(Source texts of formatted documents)

◆ ◆ ◆ ◆ ◆ ◆ ◆

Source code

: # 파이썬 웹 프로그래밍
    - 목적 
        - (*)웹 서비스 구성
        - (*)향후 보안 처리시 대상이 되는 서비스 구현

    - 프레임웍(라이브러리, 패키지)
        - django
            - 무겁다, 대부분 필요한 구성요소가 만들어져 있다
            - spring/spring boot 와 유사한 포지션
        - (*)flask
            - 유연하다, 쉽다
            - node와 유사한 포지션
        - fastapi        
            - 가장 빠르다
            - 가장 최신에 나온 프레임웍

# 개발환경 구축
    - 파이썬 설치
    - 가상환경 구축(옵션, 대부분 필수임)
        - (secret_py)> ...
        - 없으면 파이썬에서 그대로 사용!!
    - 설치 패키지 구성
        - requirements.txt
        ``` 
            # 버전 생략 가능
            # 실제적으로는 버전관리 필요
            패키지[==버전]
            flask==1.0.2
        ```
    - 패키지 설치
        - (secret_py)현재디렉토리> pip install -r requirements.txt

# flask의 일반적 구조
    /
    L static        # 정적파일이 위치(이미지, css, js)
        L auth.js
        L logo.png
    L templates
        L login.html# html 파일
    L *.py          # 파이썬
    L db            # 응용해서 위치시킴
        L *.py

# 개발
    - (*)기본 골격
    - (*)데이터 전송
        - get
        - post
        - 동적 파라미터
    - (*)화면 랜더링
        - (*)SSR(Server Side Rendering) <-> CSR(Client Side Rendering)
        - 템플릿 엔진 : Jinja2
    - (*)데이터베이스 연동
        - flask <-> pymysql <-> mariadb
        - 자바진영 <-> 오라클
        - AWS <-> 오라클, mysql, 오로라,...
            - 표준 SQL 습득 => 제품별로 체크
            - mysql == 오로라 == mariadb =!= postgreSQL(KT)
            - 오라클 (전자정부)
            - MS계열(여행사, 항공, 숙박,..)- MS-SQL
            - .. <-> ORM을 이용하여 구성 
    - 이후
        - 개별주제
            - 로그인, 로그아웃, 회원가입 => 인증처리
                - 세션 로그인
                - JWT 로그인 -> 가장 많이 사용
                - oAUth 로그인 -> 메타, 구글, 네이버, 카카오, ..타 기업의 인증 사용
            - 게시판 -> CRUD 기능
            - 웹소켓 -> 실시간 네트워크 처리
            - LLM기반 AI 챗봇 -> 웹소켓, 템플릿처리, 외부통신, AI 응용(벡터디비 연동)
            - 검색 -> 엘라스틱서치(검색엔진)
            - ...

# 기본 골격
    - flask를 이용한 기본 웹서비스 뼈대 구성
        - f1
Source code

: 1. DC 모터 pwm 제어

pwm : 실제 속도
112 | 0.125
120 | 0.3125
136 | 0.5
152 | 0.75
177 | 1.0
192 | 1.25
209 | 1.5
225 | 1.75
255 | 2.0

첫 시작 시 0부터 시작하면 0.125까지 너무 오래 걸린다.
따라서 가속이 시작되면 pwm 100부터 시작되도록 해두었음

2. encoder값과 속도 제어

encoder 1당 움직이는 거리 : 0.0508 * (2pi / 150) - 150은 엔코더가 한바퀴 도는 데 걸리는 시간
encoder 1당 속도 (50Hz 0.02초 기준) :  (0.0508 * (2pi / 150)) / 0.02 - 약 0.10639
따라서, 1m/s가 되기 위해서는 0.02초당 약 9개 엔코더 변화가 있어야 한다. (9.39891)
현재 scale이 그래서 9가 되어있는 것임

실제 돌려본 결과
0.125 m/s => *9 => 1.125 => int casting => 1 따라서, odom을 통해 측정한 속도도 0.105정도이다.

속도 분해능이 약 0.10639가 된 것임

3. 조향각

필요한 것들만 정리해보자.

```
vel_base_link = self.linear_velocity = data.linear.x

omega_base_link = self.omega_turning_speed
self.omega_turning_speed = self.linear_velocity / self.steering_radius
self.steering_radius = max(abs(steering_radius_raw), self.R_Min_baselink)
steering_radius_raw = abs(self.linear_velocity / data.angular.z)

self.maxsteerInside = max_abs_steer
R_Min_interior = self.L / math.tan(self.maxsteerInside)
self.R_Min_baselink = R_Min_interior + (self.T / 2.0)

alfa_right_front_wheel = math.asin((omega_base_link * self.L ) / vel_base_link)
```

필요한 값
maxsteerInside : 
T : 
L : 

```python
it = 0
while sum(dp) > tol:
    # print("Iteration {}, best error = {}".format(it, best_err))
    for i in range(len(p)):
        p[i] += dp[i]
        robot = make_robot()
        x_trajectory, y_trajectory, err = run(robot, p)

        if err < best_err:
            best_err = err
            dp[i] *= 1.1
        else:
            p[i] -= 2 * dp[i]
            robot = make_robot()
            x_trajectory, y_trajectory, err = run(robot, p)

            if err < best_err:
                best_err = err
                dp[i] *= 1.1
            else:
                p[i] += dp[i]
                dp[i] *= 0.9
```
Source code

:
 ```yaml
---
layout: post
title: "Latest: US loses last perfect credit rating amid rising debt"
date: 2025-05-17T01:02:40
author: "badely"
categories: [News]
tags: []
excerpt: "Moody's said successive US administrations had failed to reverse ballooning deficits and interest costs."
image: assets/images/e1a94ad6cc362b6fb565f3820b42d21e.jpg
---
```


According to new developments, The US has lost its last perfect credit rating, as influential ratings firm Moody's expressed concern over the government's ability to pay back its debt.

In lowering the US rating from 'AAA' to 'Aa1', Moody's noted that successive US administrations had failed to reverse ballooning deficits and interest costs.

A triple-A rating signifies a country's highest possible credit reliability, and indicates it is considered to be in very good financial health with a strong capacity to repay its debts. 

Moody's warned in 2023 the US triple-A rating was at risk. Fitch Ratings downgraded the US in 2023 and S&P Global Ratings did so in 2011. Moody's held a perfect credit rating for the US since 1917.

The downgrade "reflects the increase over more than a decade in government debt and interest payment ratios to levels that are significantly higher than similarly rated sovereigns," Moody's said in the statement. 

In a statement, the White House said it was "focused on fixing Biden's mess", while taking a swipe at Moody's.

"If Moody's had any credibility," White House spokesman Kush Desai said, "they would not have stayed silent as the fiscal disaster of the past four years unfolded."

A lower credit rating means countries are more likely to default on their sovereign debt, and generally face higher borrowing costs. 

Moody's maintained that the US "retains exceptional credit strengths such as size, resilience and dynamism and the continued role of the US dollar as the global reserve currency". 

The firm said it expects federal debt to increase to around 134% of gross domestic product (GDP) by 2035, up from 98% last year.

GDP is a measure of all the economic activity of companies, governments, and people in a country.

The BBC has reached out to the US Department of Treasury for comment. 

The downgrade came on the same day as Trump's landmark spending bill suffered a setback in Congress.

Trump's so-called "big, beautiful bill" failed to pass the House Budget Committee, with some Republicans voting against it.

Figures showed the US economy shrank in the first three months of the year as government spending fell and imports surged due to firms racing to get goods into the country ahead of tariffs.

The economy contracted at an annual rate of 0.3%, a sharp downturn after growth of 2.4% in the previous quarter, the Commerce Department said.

◆ ◆ ◆ ◆ ◆ ◆ ◆

Exactly how many lines of the records hold "administrations"? Give the number without any words.

■ Answer to this exercise:
2